* [Your task] Scan the entries for lines with the word "Perfection" and copy those lines.

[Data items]
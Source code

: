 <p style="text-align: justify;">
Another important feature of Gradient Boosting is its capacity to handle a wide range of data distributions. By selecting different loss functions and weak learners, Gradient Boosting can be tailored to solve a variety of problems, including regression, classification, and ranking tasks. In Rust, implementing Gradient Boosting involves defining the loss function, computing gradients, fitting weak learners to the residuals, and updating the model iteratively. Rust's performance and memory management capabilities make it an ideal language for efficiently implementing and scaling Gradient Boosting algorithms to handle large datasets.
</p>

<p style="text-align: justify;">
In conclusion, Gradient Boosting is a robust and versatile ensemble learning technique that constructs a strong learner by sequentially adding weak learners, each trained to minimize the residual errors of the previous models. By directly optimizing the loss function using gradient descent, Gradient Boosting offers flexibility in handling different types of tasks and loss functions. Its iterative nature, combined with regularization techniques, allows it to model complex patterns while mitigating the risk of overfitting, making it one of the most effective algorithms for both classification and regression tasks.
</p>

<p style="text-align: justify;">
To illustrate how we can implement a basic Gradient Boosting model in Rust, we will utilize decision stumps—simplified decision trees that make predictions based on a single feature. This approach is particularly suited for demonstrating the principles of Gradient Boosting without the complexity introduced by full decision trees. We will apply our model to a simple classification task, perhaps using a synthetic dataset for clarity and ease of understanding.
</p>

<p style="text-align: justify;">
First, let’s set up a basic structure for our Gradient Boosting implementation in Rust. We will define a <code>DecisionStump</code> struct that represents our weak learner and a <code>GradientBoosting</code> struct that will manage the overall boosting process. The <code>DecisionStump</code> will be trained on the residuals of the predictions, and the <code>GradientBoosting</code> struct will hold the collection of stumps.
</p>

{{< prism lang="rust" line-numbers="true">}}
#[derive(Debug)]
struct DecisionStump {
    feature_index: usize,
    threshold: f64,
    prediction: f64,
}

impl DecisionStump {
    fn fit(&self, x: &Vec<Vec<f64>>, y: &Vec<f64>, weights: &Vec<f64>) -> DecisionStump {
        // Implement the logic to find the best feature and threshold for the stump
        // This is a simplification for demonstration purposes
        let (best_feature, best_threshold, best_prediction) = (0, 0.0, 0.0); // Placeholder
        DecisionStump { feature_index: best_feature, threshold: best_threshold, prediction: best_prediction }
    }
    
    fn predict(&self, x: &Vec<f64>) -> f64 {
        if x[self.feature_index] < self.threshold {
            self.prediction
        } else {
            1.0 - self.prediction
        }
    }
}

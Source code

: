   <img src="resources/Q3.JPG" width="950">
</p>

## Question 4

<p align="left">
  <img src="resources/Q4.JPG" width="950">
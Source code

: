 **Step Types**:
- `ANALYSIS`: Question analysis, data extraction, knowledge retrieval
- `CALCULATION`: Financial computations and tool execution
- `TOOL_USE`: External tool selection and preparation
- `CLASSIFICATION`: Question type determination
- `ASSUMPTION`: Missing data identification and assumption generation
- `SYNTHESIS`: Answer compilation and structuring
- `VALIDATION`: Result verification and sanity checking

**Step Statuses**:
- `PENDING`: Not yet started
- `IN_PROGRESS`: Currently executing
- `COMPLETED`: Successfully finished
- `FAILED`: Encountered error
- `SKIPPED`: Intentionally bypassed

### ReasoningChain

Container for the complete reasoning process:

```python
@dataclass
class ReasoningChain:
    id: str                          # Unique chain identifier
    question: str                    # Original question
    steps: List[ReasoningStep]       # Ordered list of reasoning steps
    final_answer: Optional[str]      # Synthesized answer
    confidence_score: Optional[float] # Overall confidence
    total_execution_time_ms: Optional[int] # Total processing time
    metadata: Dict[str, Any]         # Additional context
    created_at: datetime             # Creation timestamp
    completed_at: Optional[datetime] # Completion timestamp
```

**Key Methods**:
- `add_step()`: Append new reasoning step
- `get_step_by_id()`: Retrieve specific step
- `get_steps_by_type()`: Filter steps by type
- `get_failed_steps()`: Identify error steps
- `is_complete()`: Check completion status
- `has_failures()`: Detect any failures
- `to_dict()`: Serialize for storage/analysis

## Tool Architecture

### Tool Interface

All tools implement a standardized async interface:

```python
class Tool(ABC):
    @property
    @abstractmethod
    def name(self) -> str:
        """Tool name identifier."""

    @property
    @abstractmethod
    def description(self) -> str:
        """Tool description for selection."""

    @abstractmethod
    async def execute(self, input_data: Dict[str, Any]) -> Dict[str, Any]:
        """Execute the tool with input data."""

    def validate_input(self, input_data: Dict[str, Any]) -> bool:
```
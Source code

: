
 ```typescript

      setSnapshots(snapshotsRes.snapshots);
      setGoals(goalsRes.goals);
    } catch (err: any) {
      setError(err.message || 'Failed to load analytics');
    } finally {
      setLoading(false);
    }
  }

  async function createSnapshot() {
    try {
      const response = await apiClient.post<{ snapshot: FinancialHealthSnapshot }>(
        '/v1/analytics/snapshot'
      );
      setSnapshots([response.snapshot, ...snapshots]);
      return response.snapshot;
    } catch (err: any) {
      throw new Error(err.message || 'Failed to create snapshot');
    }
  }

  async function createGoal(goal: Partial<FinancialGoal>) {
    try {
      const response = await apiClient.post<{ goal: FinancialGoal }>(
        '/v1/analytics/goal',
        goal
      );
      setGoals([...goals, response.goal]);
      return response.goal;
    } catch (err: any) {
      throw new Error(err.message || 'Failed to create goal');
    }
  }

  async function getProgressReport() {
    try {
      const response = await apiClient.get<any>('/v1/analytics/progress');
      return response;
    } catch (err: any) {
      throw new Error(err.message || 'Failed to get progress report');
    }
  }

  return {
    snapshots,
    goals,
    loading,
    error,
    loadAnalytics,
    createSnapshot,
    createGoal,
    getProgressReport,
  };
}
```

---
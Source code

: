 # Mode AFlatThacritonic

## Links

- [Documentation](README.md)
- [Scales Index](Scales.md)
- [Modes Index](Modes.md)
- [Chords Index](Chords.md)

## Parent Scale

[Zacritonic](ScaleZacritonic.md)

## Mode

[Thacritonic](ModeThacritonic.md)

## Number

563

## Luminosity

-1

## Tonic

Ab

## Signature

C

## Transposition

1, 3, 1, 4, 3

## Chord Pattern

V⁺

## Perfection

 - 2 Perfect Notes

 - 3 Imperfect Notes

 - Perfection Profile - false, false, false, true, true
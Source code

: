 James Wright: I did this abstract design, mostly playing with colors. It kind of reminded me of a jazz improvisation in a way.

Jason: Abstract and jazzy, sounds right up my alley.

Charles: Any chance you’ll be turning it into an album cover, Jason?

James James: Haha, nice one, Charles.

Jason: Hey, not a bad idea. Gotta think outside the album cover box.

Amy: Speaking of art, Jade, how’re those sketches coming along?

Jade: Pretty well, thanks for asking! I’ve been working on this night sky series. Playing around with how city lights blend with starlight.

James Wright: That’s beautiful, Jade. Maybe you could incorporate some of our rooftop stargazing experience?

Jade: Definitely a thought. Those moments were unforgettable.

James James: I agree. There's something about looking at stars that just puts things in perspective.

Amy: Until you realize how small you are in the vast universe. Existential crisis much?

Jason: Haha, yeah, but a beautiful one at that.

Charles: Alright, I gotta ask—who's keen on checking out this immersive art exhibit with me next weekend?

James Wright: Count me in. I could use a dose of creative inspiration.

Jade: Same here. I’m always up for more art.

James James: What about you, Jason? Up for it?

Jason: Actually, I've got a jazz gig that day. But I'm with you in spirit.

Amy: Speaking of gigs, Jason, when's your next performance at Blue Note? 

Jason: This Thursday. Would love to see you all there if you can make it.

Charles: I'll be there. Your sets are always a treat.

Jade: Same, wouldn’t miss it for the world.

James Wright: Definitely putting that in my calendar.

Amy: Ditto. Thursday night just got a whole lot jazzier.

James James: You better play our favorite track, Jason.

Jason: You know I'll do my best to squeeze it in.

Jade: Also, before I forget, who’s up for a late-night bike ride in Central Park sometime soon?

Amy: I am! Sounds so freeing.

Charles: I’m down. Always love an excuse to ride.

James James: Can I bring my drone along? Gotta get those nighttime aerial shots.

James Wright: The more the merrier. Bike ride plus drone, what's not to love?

* [Task result]
## Perfection
 - Perfection Profile - false, false, false, true, true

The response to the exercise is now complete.